## Exercise objective
Report each line from the data below that holds the word "item".

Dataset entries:

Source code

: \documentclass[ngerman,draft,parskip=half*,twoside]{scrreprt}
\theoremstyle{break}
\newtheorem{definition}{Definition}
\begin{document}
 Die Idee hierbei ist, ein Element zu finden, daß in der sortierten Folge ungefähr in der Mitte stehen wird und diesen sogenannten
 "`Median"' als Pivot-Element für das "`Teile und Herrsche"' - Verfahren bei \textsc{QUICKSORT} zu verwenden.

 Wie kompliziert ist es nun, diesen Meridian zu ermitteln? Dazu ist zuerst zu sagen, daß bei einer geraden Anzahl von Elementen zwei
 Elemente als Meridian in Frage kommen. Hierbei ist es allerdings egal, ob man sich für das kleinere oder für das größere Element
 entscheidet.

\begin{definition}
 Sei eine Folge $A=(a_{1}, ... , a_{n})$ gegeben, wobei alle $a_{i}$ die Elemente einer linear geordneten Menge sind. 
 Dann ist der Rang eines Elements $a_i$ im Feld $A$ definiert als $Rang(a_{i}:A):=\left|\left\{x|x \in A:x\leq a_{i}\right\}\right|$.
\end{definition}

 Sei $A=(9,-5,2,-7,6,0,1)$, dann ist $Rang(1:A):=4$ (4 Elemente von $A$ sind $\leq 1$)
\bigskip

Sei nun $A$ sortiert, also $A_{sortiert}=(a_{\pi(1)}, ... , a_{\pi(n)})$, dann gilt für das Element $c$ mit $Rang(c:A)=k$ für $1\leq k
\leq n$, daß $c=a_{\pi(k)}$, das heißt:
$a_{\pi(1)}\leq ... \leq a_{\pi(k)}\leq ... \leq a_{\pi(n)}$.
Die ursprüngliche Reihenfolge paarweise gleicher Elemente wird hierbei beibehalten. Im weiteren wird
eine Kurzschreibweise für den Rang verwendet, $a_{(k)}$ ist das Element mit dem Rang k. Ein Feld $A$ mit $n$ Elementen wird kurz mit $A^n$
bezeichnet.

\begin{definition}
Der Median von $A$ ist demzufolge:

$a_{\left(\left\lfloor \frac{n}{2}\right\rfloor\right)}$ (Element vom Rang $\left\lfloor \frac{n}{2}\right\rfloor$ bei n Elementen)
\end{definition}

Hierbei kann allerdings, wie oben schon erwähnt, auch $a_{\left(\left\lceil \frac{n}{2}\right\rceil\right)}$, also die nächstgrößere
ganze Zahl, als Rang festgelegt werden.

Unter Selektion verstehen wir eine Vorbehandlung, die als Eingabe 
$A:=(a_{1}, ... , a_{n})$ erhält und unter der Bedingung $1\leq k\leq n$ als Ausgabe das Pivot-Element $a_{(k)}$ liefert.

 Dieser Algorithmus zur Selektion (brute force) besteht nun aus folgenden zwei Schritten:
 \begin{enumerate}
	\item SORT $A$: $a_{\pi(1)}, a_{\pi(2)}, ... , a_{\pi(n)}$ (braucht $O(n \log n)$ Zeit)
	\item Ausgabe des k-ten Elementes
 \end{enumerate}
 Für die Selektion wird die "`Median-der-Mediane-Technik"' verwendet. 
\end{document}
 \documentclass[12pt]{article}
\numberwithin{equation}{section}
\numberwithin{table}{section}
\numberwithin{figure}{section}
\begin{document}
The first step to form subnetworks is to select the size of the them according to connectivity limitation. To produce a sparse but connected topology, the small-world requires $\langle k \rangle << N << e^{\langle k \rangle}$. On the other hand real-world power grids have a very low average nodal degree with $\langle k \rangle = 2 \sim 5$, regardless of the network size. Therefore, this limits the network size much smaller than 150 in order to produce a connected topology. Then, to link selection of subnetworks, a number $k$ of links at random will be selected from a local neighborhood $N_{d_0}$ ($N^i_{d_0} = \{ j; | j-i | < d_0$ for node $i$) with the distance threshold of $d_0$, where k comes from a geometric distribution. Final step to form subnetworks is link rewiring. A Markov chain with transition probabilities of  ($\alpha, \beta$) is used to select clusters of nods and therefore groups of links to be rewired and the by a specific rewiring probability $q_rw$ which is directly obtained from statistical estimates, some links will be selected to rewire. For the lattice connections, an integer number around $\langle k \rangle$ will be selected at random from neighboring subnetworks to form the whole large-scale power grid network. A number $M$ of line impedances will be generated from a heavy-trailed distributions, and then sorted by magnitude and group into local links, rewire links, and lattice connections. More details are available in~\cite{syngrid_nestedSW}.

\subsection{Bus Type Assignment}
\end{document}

## Completed task
	\item SORT $A$: $a_{\pi(1)}, a_{\pi(2)}, ... , a_{\pi(n)}$ (braucht $O(n \log n)$ Zeit)
	\item Ausgabe des k-ten Elementes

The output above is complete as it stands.